Viral! Model Belgia Bugil Dekat Tembok Ratapan Yerusalem, Dikecam

Marisa Papen berpose telanjang di dekat Tembok Ratapan, Kota Tua, Yerusalem, Palestina. (Instagram/marisapapen.for.real)
28 Juni 2018 21:09 WIB Ginanjar Saputra Viral Share :

Solopos.com, YERUSALEM — Seorang wanita model asal Belgia, Marisa Papen, melakukan aksi nekat dengan berpose telanjang dekat Tembok Ratapan, Kota Tua, Yerusalem, Palestina. Aksi nekatnya itu kemudian menjadi viral saat Marisa Papen mengunggah foto telanjangnya tersebut ke akun Instagramnya, @marisapapen.for.real, Minggu (24/6/2018).

Aksi nekat tersebut kemudian menuai kecaman dari publik dunia maya (netizen). Pasalnya, Tembok Ratapan merupakan tempat suci bagi orang Yahudi dan aksi telanjang di dekatnya sangat tak dibenarkan netizen. Selain itu, Tembok Ratapan juga terletak di dekat Masjid Kubah Batu di kompleks Majsidil Aqsha.

Dilaporkan Thesun.co.uk, Rabu (27/6/2018), Marisa Papen bersama fotografernya sempat memita izin kepada seorang warga di dekat Tembok Ratapan untuk bisa berfoto di atapnya. Ia juga mengaku sempat berbincang dan minum teh bersama warga tersebut sebelum berfoto di atap rumah.

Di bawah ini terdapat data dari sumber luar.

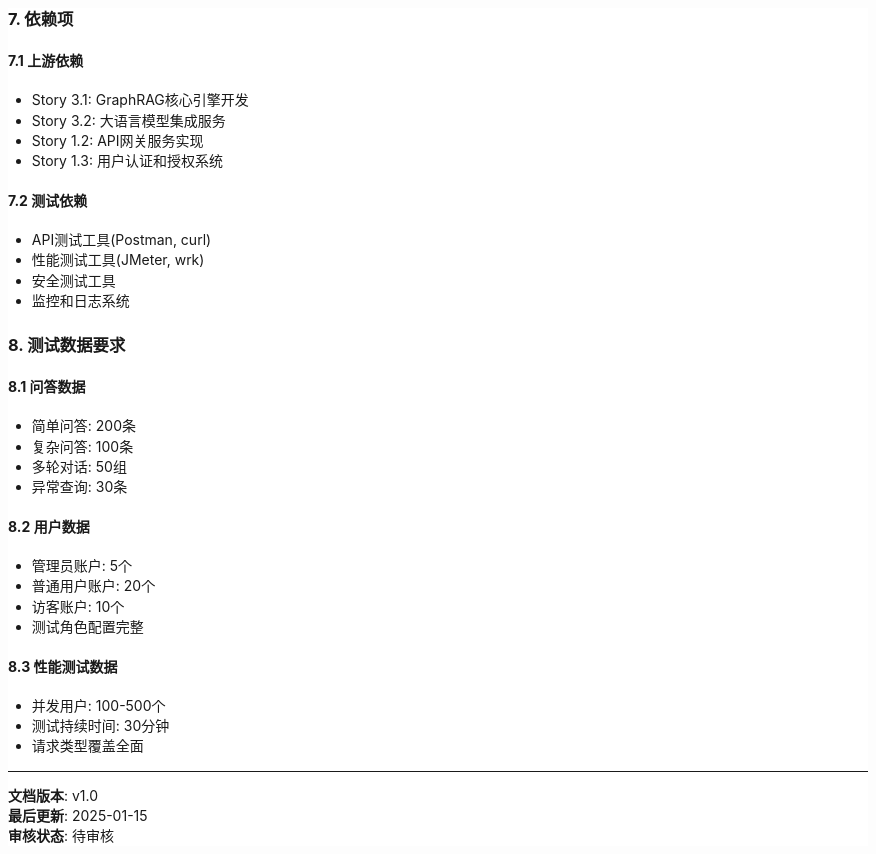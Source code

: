 ### 7. 依赖项

#### 7.1 上游依赖
- Story 3.1: GraphRAG核心引擎开发
- Story 3.2: 大语言模型集成服务
- Story 1.2: API网关服务实现
- Story 1.3: 用户认证和授权系统

#### 7.2 测试依赖
- API测试工具(Postman, curl)
- 性能测试工具(JMeter, wrk)
- 安全测试工具
- 监控和日志系统

### 8. 测试数据要求

#### 8.1 问答数据
- 简单问答: 200条
- 复杂问答: 100条
- 多轮对话: 50组
- 异常查询: 30条

#### 8.2 用户数据
- 管理员账户: 5个
- 普通用户账户: 20个
- 访客账户: 10个
- 测试角色配置完整

#### 8.3 性能测试数据
- 并发用户: 100-500个
- 测试持续时间: 30分钟
- 请求类型覆盖全面

---

**文档版本**: v1.0  
**最后更新**: 2025-01-15  
**审核状态**: 待审核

"Kami bercakap-cakap dengan seorang pria super ramah, yang ternyata adalah muslim dan dia mengundang kami ke rumahnya di mana kami minum kopi dan teh," ujar model asal Belgia tersebut.

Saat berada di atap untuk melakukan sesi foto, Marisa sempat meminta izin kepada pemilik rumah untuk bisa berfoto telanjang. "Saya masih harus menjelaskan bahwa saya ingin melepas pakaian saya untuk sebuah gambar," lanjutnya.

Marisa mengungkapkan pose telanjang merupakan hal yang wajar dan tak perlu diperdebatkan. Namun demikian, ia tetap mendapatkan hujatan netizen karena dianggap menghina suatu agama.

Menanggapi hujatan itu, Marisa tak ambil pusing dan justru melontarkan pernayataan kontroversial atas aksinya yang menjadi viral di medsos tersebut. "Agama semakin mengubah umat manusia menjadi segerombolan binatang. Saya pikir agama telah memainkan peran besar dalam hal ini, jadi dengan mengekspresikan seni saya di lokasi ini, serta di Mesir, saya berharap untuk mematahkan stigma ini," tandasnya.

Sementara itu, salah satu perwakilan The Western Wall Heritage Foundation sebagai pengelola Tembok Ratapan, Shmuel Rabinovich, menyatakan pemotretan Marisa tersebut merupakan insiden serius. "Foto itu diambil pada salah satu atap yang menghadap ke Tembok Ratapan dan Masjid Kubah Batu di alun-alun Tembok Barat," katanya pada Thetimesofisrael.com, Rabu (27/6/2018).

Menurutnya, aksi nekat model asal Belgia tersebut telah menodai kesucian Tembok Ratapan. "Ini merupakan insiden memalukan, suram, dan menyedihkan, yang menodai kesucian lokasi dan perasaan mereka yang mengunjungi tempat-tempat suci," imbuhnya.

Marisa Papen memang merupakan model yang kerap berpose telanjang dan memamerkannya di akun Instagramnya. Bahkan, ia pernah ditangkap di Mesir pada 2017 silam karena berpose telanjang di beberapa kuil.